[[ Data open ]]
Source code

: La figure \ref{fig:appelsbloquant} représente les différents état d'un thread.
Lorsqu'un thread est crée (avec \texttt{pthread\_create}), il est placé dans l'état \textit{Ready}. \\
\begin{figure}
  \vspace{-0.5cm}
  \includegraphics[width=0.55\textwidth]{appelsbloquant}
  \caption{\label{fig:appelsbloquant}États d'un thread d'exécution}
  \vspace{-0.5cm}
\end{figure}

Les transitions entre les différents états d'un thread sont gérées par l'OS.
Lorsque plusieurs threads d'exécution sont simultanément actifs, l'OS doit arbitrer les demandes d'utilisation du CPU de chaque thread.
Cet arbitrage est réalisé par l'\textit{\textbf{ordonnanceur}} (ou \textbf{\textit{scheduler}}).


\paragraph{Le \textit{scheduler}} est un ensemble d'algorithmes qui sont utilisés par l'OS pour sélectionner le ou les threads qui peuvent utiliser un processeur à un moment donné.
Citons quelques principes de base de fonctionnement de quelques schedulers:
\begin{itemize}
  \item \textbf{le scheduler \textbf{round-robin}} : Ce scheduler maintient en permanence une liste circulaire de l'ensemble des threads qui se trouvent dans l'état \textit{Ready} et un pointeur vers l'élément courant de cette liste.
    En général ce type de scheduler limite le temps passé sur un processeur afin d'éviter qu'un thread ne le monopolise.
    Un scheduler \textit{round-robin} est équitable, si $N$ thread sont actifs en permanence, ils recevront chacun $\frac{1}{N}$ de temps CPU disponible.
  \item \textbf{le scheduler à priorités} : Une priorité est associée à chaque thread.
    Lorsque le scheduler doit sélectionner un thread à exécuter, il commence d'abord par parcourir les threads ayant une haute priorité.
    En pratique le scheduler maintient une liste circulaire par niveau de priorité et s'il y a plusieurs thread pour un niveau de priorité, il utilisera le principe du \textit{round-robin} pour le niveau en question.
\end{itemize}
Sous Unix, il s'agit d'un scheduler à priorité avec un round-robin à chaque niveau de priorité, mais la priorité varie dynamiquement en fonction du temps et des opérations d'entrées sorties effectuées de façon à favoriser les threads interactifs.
[[ Data closed ]]
* [Task] Starting at the line that contains "Lorsque le scheduler", retype each line through the end of the listing above and nothing else.

* [Answer to this exercise]
    Lorsque le scheduler doit sélectionner un thread à exécuter, il commence d'abord par parcourir les threads ayant une haute priorité.
    En pratique le scheduler maintient une liste circulaire par niveau de priorité et s'il y a plusieurs thread pour un niveau de priorité, il utilisera le principe du \textit{round-robin} pour le niveau en question.
\end{itemize}
Sous Unix, il s'agit d'un scheduler à priorité avec un round-robin à chaque niveau de priorité, mais la priorité varie dynamiquement en fonction du temps et des opérations d'entrées sorties effectuées de façon à favoriser les threads interactifs.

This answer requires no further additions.